Stored records:
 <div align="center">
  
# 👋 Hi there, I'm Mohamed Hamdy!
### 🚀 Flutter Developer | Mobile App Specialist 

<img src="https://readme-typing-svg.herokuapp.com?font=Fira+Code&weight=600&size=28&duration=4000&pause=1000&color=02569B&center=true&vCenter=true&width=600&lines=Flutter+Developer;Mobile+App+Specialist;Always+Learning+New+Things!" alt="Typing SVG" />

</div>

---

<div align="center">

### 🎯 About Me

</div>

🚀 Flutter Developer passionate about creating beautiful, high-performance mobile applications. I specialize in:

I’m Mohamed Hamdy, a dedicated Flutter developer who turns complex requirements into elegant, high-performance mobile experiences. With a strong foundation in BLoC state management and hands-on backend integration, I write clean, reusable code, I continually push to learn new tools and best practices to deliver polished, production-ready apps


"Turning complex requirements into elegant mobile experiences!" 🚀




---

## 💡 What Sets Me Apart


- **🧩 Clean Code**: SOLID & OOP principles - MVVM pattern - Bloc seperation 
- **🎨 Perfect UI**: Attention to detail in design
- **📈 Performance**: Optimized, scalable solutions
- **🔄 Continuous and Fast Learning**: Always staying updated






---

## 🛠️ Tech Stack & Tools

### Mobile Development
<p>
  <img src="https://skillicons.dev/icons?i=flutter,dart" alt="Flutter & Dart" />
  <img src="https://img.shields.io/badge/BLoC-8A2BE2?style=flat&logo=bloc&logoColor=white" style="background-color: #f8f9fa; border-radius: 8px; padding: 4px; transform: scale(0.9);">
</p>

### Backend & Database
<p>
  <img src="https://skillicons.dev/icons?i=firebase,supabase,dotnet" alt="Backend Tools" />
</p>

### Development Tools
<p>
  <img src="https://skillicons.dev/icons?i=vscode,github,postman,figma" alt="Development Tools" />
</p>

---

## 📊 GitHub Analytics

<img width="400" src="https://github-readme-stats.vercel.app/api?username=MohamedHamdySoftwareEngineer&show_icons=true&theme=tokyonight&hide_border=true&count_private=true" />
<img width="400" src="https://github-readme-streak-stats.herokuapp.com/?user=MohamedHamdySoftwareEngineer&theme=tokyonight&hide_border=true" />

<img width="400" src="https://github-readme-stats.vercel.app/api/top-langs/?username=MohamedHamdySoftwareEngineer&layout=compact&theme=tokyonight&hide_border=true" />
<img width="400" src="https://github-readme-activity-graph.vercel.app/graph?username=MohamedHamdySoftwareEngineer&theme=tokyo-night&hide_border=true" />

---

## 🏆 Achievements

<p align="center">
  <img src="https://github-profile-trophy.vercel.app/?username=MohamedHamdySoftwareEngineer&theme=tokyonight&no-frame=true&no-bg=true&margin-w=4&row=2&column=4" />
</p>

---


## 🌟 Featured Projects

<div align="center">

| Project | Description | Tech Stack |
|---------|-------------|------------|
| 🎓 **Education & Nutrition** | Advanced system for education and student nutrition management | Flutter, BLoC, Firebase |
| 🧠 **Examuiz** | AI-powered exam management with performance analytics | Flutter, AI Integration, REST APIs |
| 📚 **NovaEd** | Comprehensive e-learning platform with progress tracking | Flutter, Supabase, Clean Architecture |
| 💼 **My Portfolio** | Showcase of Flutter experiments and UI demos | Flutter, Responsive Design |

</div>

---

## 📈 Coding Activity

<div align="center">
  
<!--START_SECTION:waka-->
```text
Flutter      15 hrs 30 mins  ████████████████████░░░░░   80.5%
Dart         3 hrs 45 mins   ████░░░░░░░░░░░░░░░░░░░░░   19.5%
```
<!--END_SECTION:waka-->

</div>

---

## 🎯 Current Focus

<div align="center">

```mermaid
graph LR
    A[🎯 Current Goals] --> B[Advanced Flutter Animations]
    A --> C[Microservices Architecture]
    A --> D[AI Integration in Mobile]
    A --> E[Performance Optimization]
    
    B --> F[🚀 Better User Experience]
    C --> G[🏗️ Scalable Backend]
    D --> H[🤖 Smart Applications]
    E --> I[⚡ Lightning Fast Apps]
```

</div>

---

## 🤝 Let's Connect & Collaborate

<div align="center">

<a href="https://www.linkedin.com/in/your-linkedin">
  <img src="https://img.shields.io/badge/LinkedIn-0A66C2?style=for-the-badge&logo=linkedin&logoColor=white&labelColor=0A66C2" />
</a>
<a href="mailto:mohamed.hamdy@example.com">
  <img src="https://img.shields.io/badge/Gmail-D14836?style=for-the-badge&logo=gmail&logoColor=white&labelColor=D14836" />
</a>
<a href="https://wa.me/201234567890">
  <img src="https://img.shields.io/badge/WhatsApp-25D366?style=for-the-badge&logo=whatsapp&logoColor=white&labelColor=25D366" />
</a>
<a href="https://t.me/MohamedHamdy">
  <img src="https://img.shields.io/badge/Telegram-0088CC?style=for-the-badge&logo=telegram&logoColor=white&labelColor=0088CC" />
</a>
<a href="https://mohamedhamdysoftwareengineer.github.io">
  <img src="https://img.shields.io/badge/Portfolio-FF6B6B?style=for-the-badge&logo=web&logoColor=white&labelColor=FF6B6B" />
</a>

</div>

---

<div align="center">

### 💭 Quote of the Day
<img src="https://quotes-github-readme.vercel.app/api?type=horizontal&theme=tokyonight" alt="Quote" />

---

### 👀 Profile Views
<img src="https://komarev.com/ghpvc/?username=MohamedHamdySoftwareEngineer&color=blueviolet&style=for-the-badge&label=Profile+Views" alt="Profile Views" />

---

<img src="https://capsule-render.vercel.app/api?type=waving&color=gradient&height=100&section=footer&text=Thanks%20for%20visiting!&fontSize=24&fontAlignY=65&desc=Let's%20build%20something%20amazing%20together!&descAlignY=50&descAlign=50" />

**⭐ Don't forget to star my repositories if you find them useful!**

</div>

(To do) Where does "experiences" occur in the data? Copy each line that has it.

(Result of this exercise)
I’m Mohamed Hamdy, a dedicated Flutter developer who turns complex requirements into elegant, high-performance mobile experiences. With a strong foundation in BLoC state management and hands-on backend integration, I write clean, reusable code, I continually push to learn new tools and best practices to deliver polished, production-ready apps
"Turning complex requirements into elegant mobile experiences!" 🚀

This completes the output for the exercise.